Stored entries

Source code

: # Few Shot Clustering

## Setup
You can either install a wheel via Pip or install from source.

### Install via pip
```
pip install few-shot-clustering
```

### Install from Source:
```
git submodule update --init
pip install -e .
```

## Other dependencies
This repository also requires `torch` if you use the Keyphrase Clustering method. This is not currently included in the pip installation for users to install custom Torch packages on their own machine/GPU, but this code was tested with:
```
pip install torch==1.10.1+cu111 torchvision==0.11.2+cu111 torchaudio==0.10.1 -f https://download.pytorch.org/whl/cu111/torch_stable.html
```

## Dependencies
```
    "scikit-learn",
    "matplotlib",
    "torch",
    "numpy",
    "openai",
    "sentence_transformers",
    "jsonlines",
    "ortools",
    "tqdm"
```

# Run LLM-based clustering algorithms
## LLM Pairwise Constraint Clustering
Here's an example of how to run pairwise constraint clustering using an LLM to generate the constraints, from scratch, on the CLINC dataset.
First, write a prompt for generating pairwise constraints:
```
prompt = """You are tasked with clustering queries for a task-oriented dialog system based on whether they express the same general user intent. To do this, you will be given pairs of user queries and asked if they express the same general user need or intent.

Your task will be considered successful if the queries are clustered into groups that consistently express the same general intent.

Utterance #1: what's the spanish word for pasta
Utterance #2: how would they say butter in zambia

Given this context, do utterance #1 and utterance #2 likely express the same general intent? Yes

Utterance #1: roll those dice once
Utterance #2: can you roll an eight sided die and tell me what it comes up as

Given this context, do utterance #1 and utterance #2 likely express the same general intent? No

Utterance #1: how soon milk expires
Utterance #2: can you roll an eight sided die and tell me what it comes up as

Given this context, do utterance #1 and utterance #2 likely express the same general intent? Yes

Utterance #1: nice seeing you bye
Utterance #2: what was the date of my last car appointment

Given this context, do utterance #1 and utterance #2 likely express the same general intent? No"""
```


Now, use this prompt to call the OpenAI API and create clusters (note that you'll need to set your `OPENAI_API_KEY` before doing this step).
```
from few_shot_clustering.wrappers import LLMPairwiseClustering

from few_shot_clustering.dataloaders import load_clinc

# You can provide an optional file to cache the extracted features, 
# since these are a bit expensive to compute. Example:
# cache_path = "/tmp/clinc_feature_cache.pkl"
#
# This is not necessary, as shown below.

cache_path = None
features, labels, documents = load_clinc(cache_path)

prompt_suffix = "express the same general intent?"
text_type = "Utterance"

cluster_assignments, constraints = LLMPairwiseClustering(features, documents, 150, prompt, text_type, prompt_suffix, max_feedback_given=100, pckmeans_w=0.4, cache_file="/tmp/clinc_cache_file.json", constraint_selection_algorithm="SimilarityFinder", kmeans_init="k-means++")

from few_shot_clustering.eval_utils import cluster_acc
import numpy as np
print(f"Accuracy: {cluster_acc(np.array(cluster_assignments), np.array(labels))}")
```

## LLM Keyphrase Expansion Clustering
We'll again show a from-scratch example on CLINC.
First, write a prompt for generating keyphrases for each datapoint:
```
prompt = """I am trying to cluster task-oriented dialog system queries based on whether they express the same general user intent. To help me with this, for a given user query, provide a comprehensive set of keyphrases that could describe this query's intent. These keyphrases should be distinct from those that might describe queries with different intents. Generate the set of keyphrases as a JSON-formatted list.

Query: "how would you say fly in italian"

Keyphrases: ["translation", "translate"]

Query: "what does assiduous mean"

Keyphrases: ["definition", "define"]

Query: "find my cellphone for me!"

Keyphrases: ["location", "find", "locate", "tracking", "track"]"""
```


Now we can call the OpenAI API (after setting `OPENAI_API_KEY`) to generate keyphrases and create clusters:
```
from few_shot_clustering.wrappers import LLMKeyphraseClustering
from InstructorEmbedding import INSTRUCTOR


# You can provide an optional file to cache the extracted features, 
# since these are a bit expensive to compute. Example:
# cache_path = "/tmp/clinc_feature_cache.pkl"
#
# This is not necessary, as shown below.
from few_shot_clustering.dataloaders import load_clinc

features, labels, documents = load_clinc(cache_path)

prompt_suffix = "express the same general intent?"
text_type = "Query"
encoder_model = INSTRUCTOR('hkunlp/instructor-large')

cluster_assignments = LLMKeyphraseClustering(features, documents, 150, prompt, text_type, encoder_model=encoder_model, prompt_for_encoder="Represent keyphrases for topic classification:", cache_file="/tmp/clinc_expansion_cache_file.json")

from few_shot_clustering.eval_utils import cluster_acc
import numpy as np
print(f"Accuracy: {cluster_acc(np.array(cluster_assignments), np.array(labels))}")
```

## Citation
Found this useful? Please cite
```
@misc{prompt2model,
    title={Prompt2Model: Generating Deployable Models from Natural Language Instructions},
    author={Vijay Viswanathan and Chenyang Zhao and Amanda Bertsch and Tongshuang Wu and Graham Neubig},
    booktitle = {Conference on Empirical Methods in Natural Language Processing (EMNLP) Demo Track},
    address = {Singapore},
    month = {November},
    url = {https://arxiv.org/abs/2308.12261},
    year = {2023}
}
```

▶ TASK DESCRIPTION
All that should appear in the response is the run of lines from the first line of the entries through the line containing "## Other dependencies", copied exactly.

▶ ANSWER FOR THE TASK
Source code

: # Few Shot Clustering

## Setup
You can either install a wheel via Pip or install from source.

### Install via pip
```
pip install few-shot-clustering
```

### Install from Source:
```
git submodule update --init
pip install -e .
```

## Other dependencies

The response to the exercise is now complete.